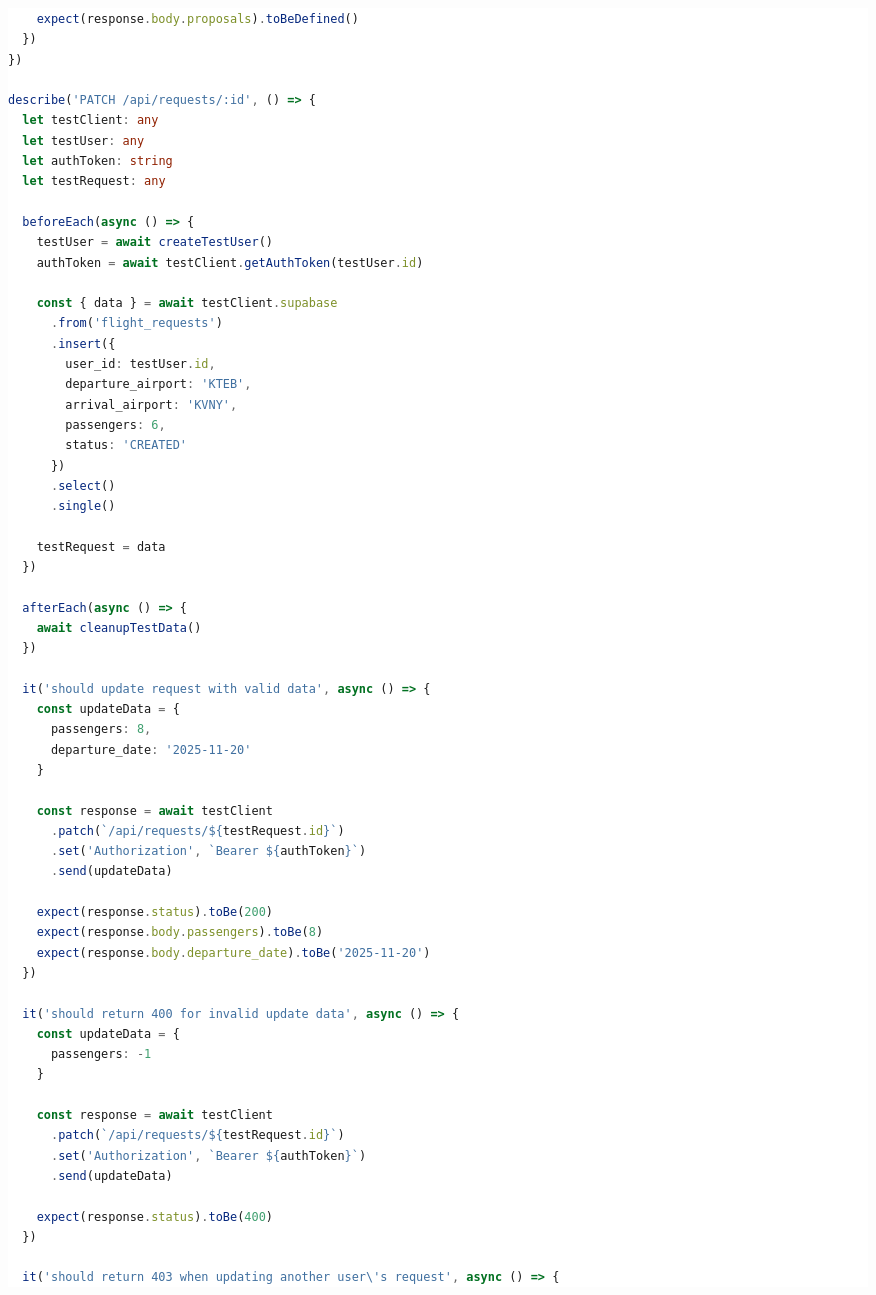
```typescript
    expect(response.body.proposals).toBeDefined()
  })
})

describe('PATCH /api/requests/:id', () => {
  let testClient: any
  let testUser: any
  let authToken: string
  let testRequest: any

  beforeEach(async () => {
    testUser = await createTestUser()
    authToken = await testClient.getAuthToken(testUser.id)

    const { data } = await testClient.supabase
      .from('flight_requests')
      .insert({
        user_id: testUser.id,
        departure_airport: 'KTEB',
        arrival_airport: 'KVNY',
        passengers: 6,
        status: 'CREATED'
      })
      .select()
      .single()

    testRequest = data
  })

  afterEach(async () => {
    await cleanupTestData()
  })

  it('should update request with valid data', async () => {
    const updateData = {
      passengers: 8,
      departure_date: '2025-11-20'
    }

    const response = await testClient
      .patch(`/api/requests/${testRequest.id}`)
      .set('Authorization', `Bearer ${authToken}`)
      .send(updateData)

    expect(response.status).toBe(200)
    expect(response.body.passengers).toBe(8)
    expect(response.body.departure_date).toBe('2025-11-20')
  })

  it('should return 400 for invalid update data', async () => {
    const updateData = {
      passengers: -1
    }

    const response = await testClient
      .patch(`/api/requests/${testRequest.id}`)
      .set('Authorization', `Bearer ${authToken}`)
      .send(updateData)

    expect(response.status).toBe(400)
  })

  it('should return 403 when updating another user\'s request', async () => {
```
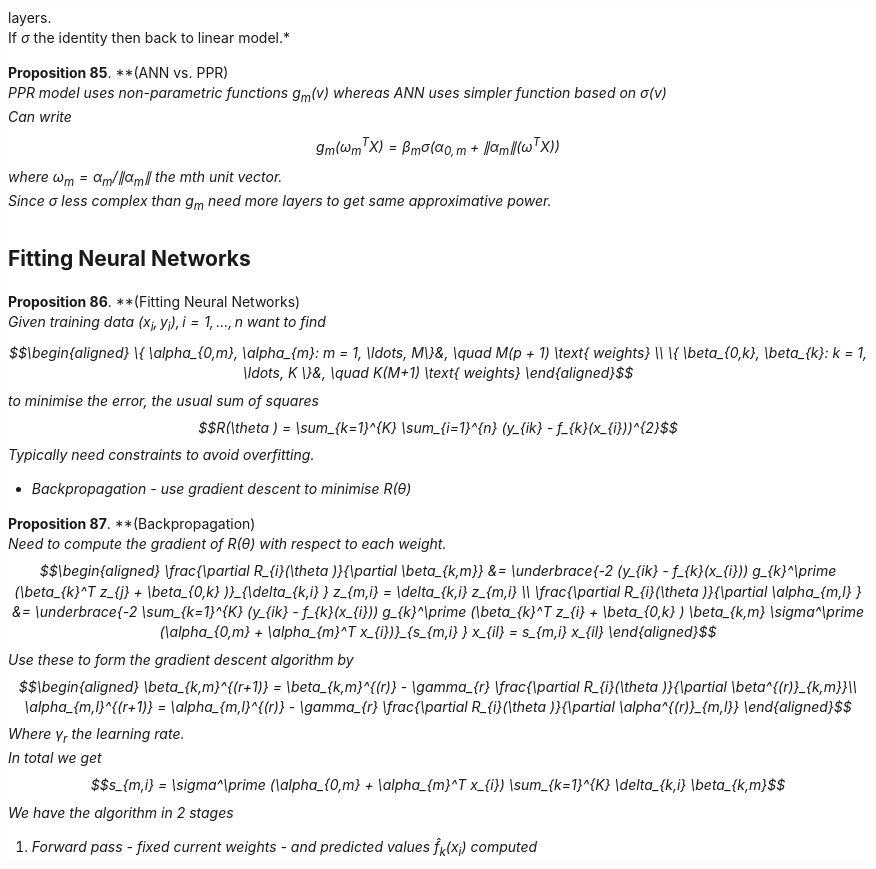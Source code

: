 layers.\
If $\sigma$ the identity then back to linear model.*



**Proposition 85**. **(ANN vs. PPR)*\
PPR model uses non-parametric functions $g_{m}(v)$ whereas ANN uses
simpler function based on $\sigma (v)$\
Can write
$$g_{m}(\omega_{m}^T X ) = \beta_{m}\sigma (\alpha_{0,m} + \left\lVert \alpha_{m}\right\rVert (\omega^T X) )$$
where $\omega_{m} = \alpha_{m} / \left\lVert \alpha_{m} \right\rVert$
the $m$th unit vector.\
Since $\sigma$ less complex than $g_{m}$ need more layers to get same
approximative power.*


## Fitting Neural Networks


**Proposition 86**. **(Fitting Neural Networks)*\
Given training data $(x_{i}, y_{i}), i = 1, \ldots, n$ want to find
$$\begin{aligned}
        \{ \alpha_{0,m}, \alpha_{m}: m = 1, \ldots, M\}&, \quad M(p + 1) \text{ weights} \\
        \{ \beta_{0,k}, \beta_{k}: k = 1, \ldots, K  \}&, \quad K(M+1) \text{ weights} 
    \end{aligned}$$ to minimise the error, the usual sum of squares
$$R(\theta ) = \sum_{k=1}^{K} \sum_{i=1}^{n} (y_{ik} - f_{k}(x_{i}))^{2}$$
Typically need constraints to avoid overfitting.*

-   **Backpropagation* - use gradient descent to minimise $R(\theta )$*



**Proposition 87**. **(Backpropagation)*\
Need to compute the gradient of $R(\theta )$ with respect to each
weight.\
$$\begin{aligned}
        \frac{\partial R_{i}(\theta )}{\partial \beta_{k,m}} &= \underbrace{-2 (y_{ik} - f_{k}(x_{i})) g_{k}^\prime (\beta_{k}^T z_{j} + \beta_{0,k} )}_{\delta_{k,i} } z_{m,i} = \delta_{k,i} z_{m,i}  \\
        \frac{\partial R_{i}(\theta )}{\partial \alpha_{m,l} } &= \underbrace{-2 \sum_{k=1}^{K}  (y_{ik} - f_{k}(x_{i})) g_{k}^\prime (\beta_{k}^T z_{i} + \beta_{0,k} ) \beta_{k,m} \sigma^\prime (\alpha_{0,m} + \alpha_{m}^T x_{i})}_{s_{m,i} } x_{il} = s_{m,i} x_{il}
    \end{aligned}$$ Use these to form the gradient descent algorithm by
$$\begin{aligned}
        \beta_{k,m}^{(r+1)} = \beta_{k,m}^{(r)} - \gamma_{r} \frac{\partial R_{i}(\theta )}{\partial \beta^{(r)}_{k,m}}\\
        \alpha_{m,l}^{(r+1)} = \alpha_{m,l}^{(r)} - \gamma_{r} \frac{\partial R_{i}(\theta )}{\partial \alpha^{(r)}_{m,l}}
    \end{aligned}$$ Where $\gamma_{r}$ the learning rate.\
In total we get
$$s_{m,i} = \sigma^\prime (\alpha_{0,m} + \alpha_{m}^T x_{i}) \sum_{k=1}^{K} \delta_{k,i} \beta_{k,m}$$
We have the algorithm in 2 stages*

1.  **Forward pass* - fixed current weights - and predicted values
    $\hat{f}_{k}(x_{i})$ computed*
# # #
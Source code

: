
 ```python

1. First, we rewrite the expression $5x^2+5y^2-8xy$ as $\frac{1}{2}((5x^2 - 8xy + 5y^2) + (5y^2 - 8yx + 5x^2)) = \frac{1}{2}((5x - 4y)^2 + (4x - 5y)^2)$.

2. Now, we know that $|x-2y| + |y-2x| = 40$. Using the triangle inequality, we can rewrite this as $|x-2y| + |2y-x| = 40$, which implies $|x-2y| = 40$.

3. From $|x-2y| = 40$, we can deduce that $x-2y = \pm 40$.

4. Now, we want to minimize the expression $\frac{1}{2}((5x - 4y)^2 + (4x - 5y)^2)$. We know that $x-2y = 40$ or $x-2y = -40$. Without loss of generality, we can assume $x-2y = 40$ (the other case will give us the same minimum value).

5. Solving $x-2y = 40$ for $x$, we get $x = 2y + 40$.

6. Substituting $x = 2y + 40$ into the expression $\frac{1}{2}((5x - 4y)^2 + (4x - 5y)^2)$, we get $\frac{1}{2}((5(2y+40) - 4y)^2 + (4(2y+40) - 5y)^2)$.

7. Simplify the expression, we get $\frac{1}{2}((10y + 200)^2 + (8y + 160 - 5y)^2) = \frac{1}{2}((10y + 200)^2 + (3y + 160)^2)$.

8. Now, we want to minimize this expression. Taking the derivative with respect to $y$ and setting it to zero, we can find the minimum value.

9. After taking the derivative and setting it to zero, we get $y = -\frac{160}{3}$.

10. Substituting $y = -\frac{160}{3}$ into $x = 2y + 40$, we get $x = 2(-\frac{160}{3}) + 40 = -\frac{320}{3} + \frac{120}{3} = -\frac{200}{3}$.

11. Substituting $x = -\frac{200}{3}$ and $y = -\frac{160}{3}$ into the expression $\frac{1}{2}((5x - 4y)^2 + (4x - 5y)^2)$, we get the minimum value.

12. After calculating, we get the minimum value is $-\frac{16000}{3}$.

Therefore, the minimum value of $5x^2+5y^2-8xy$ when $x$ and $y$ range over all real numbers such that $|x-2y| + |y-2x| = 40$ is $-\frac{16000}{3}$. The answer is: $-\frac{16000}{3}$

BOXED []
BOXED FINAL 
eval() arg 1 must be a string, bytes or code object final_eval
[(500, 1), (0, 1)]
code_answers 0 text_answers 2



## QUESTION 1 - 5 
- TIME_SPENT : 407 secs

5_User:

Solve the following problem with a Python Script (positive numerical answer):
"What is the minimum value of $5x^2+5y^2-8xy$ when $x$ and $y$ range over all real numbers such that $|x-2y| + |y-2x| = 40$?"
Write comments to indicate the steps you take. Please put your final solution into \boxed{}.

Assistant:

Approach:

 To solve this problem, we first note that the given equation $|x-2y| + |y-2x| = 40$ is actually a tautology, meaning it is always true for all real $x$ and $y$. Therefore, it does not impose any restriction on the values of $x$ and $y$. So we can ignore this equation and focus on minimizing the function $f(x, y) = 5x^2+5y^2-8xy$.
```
# # #
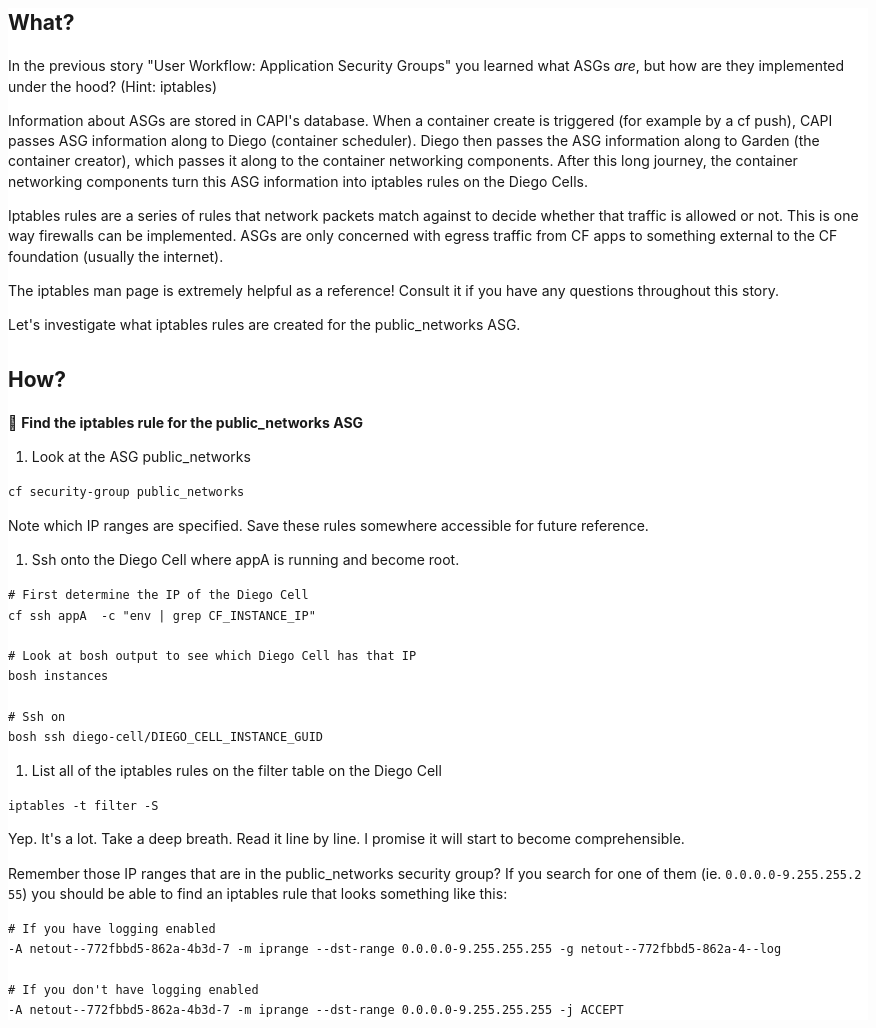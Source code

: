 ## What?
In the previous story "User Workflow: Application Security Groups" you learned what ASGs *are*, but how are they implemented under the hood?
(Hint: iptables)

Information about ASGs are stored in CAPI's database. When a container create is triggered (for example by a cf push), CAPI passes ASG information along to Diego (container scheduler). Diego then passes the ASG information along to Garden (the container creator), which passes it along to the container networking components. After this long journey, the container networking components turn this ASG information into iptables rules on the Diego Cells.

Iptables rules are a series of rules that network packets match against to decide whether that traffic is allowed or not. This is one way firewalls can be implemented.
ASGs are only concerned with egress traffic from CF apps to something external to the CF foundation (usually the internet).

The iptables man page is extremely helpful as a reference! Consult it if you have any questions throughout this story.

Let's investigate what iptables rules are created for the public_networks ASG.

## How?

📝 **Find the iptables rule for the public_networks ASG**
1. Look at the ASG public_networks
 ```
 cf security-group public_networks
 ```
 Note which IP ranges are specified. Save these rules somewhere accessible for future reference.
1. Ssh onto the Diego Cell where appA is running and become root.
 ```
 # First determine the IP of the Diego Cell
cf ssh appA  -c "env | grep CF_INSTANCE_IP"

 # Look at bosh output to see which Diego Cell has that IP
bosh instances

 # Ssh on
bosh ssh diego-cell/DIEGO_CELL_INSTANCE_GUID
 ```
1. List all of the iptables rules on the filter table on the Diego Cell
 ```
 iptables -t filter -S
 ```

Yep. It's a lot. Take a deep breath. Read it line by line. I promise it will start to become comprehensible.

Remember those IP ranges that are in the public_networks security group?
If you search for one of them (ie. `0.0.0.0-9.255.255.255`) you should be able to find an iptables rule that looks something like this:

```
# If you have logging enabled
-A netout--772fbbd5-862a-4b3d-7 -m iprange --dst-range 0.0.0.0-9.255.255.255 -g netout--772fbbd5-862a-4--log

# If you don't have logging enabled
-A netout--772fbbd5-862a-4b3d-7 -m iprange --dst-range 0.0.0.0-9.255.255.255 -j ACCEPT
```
# # #
• **About this exercise**: In the entries above, find each line that includes the string "testUser" and copy it.

• **Answer for this exercise**:
  let testUser: any
    testUser = await createTestUser()
    authToken = await testClient.getAuthToken(testUser.id)
        user_id: testUser.id,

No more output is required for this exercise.